- _Data in this exercise_:
= Beginning of Section =

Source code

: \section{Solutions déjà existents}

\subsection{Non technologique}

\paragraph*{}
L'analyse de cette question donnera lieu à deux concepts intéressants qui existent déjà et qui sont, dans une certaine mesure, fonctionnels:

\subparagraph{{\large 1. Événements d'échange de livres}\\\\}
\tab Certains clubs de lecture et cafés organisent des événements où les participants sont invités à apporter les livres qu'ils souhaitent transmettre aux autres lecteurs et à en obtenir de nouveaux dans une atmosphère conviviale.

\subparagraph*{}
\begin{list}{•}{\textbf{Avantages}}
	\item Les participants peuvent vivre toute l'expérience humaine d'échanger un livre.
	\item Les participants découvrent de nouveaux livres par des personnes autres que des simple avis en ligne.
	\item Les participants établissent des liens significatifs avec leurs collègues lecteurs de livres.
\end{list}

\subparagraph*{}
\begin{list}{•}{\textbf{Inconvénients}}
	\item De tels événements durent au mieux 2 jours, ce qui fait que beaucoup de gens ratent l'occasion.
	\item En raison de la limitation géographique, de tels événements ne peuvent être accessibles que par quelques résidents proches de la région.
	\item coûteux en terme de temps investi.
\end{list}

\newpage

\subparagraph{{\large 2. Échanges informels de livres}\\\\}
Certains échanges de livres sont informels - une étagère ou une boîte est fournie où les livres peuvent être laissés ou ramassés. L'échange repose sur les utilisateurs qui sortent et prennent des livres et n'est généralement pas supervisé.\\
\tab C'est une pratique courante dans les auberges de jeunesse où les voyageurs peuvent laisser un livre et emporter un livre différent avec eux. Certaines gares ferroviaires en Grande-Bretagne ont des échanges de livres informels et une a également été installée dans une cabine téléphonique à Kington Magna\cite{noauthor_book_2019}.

= End of Section =

- _Requirement_: Recreate the full listing above precisely.

- _Solution to the exercise_:
Source code

: \section{Solutions déjà existents}

\subsection{Non technologique}

\paragraph*{}
L'analyse de cette question donnera lieu à deux concepts intéressants qui existent déjà et qui sont, dans une certaine mesure, fonctionnels:

\subparagraph{{\large 1. Événements d'échange de livres}\\\\}
\tab Certains clubs de lecture et cafés organisent des événements où les participants sont invités à apporter les livres qu'ils souhaitent transmettre aux autres lecteurs et à en obtenir de nouveaux dans une atmosphère conviviale.

\subparagraph*{}
\begin{list}{•}{\textbf{Avantages}}
	\item Les participants peuvent vivre toute l'expérience humaine d'échanger un livre.
	\item Les participants découvrent de nouveaux livres par des personnes autres que des simple avis en ligne.
	\item Les participants établissent des liens significatifs avec leurs collègues lecteurs de livres.
\end{list}

\subparagraph*{}
\begin{list}{•}{\textbf{Inconvénients}}
	\item De tels événements durent au mieux 2 jours, ce qui fait que beaucoup de gens ratent l'occasion.
	\item En raison de la limitation géographique, de tels événements ne peuvent être accessibles que par quelques résidents proches de la région.
	\item coûteux en terme de temps investi.
\end{list}

\newpage

\subparagraph{{\large 2. Échanges informels de livres}\\\\}
Certains échanges de livres sont informels - une étagère ou une boîte est fournie où les livres peuvent être laissés ou ramassés. L'échange repose sur les utilisateurs qui sortent et prennent des livres et n'est généralement pas supervisé.\\
\tab C'est une pratique courante dans les auberges de jeunesse où les voyageurs peuvent laisser un livre et emporter un livre différent avec eux. Certaines gares ferroviaires en Grande-Bretagne ont des échanges de livres informels et une a également été installée dans une cabine téléphonique à Kington Magna\cite{noauthor_book_2019}.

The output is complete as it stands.